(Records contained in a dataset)
:::

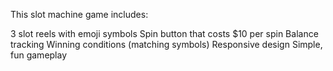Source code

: This slot machine game includes:

3 slot reels with emoji symbols
Spin button that costs $10 per spin
Balance tracking
Winning conditions (matching symbols)
Responsive design
Simple, fun gameplay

:::

Locate the word "slot" in the records and collect each line it appears in.

Response —
: This slot machine game includes:
3 slot reels with emoji symbols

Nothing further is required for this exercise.